Task directions:
Repeat each record exactly, skipping the pictures.

Dataset entries:
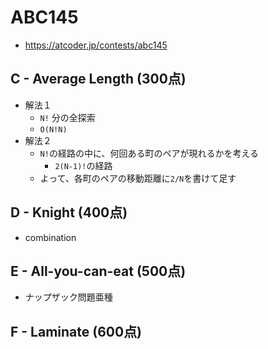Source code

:# ABC145
* https://atcoder.jp/contests/abc145


## C - Average Length (300点)
* 解法１
  - `N!` 分の全探索
  - `O(N!N)`
* 解法２
  - `N!`の経路の中に、何回ある町のペアが現れるかを考える
    - `2(N-1)!`の経路
  - よって、各町のペアの移動距離に`2/N`を書けて足す


## D - Knight (400点)
* combination


## E - All-you-can-eat (500点)
* ナップザック問題亜種


## F - Laminate (600点)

Task result:
Source code

:# ABC145
* https://atcoder.jp/contests/abc145


## C - Average Length (300点)
* 解法１
  - `N!` 分の全探索
  - `O(N!N)`
* 解法２
  - `N!`の経路の中に、何回ある町のペアが現れるかを考える
    - `2(N-1)!`の経路
  - よって、各町のペアの移動距離に`2/N`を書けて足す


## D - Knight (400点)
* combination


## E - All-you-can-eat (500点)
* ナップザック問題亜種


## F - Laminate (600点)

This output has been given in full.